Source material below:

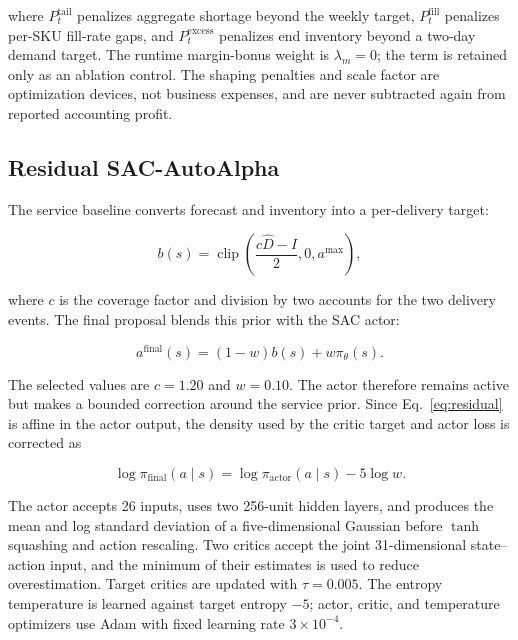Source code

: \documentclass[pdflatex,sn-mathphys-num]{sn-jnl}
\begin{document}
where $P_t^{\mathrm{tail}}$ penalizes aggregate shortage beyond the weekly target, $P_t^{\mathrm{fill}}$ penalizes per-SKU fill-rate gaps, and $P_t^{\mathrm{excess}}$ penalizes end inventory beyond a two-day demand target. The runtime margin-bonus weight is $\lambda_m=0$; the term is retained only as an ablation control. The shaping penalties and scale factor are optimization devices, not business expenses, and are never subtracted again from reported accounting profit.

\subsection{Residual SAC-AutoAlpha}\label{subsec:residual-sac}

The service baseline converts forecast and inventory into a per-delivery target:

\begin{equation}
b(s)=\operatorname{clip}\left(
\frac{c\widehat{D}-I}{2},0,a^{\max}\right),
\label{eq:baseline}
\end{equation}

where $c$ is the coverage factor and division by two accounts for the two delivery events. The final proposal blends this prior with the SAC actor:

\begin{equation}
a^{\mathrm{final}}(s)=(1-w)b(s)+w\pi_\theta(s).
\label{eq:residual}
\end{equation}

The selected values are $c=1.20$ and $w=0.10$. The actor therefore remains active but makes a bounded correction around the service prior. Since Eq.~\eqref{eq:residual} is affine in the actor output, the density used by the critic target and actor loss is corrected as

\begin{equation}
\log\pi_{\mathrm{final}}(a\mid s)
=\log\pi_{\mathrm{actor}}(a\mid s)-5\log w.
\label{eq:jacobian}
\end{equation}

The actor accepts 26 inputs, uses two 256-unit hidden layers, and produces the mean and log standard deviation of a five-dimensional Gaussian before $\tanh$ squashing and action rescaling. Two critics accept the joint 31-dimensional state--action input, and the minimum of their estimates is used to reduce overestimation. Target critics are updated with $\tau=0.005$. The entropy temperature is learned against target entropy $-5$; actor, critic, and temperature optimizers use Adam with fixed learning rate $3\times10^{-4}$.
\end{document}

End of Source material.

Please determine the number of lines in the records above that include the string "prior", and answer with that number only.

● Task answer
2